State the number of lines in the records underneath where the word "diagram" turns up, and say nothing else.

BEGIN Information supplied

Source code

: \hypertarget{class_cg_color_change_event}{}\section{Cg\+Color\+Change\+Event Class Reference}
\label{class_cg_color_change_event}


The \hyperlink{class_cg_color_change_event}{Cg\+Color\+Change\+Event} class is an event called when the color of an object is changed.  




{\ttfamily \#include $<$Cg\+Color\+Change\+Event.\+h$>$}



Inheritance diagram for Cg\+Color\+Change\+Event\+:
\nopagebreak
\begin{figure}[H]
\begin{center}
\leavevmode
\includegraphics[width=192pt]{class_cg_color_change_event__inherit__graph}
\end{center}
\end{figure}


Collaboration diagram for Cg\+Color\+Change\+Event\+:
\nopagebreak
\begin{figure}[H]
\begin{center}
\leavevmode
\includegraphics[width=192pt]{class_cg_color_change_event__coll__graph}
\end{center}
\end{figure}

END Information supplied

Your solution:
2